WASHINGTON: The United States will likely enter a recession this year and face high inflation well into 2024, a majority of economists predicted in their response to a semiannual survey. More than two-thirds of respondents to the National Association for Business Economics (NABE) Policy Survey also see inflation remaining above four percent at the end of this year. The survey summarized the responses of 217 NABE members, and was conducted between March 2 and March 10, the organization said in a statement. The US Federal Reserve has raised rates 4.75 percentage points in a bid to tackle rising inflation, which reached its highest level in decades last year.

Price rises slowed slightly to an annual level of 6.0 percent in February, which is well above the Fed’s long-term target of two percent. Amid the gloomy economic forecast, there was also some good news, with just five percent of respondents believing the US is currently in the midst of a recession, “far fewer” than the 19 percent in its previous economic survey, the NABE president Julia Coronado said in a statement. Economists also slightly raised the chances of the Fed achieving a so-called “soft landing”—bringing down inflation while avoiding a recession—from 27 percent in August to 30 percent in March this year.

The US Federal Reserve raised its benchmark lending rate last Wednesday, as it sought to strike a balance between curbing high inflation and averting further upheaval in the commercial banking sector. The quarter-point increase, which was in line with expectations, lifts the target range to 4.75-5.00 percent at the end of a two-day policy meeting.

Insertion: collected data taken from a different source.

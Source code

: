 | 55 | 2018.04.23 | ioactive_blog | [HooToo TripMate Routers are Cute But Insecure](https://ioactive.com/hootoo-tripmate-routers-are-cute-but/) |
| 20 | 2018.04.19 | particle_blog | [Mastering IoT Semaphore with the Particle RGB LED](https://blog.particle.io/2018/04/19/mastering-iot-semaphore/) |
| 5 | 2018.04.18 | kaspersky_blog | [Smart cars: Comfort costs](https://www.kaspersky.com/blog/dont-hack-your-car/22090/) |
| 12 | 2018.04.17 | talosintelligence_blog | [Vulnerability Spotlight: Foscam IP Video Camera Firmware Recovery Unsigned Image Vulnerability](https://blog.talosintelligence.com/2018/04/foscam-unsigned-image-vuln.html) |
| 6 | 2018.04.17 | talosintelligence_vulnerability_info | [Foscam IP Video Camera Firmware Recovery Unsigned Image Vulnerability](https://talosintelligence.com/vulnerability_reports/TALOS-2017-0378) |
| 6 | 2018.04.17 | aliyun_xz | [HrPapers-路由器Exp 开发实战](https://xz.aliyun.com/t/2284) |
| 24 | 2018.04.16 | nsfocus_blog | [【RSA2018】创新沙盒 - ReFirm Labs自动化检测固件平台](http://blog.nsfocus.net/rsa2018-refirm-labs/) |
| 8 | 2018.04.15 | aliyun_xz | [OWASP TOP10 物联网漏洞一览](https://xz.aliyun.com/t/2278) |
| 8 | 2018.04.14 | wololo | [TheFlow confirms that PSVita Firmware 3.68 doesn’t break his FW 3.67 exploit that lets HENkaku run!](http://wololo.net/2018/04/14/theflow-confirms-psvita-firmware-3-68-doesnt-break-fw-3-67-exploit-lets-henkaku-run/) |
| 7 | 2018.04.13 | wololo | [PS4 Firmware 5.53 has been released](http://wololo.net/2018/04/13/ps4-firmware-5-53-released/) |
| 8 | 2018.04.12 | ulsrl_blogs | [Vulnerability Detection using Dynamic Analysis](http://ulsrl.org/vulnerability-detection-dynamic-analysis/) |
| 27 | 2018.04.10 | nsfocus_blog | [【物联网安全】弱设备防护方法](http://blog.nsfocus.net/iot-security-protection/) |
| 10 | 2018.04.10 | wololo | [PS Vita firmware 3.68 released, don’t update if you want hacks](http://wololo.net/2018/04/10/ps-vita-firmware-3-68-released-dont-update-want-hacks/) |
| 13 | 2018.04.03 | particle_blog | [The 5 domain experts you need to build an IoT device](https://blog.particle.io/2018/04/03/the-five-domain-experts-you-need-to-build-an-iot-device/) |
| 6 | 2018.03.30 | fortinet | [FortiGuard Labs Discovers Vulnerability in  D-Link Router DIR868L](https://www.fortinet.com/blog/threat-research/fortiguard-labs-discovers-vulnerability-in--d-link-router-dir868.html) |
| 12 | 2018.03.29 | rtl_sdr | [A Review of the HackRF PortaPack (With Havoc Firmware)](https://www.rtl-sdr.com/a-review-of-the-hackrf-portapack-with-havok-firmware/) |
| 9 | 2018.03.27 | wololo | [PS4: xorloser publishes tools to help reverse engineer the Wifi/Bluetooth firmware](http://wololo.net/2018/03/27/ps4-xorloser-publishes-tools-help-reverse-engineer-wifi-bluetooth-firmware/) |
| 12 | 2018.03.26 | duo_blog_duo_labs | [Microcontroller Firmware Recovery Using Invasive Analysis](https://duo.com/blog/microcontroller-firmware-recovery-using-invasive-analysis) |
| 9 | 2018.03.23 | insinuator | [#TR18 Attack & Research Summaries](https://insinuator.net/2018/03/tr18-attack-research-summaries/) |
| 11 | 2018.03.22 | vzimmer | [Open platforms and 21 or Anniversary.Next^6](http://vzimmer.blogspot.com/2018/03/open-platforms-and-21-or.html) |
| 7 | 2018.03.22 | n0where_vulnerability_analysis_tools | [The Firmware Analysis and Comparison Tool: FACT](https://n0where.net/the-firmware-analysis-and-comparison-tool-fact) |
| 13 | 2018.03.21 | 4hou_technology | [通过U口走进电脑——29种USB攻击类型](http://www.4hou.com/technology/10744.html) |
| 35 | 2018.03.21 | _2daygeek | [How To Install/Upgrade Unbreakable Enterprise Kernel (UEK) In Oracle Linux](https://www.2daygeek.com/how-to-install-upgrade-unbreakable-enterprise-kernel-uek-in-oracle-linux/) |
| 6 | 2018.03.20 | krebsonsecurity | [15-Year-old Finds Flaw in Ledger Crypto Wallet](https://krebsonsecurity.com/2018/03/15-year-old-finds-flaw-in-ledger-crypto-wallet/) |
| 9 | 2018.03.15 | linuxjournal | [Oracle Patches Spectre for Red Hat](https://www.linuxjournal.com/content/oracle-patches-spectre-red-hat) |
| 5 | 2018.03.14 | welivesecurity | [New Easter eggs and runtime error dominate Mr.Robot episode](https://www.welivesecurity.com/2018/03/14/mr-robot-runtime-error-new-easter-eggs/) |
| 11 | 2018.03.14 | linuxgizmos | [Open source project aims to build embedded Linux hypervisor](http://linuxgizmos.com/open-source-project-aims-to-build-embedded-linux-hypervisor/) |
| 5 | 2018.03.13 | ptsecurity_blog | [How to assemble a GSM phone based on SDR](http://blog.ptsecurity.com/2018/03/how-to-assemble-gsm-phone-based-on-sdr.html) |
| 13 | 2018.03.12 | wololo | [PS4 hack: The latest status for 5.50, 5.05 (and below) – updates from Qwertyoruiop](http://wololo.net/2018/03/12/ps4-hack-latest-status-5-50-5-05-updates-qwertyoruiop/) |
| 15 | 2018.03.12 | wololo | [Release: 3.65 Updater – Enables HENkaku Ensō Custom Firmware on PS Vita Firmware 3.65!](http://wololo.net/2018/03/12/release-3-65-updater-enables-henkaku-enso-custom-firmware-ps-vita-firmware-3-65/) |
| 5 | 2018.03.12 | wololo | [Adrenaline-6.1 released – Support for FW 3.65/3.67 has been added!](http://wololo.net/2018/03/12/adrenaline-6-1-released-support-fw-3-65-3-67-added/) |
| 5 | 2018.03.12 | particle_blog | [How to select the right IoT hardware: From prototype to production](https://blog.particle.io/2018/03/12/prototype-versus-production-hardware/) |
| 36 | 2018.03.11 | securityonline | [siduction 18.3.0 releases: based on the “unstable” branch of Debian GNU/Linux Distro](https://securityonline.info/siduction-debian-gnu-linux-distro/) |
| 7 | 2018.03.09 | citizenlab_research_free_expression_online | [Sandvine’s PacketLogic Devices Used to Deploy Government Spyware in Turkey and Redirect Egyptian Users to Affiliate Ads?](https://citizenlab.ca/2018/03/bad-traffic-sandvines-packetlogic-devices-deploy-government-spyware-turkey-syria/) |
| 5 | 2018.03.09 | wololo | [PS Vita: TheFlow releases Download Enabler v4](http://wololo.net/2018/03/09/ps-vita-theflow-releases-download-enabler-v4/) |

Wednesday’s decision underscores the Fed’s determination to tackle inflation, which remains stubbornly above policymakers’ long-term annual target of two percent. Unemployment, its other main responsibility, remains close to historic lows, adding to pressure on the central bank. The Fed also updated its economic projections on Wednesday, slightly lowering its 2023 GDP growth projections to 0.4 percent from 0.5 percent in December.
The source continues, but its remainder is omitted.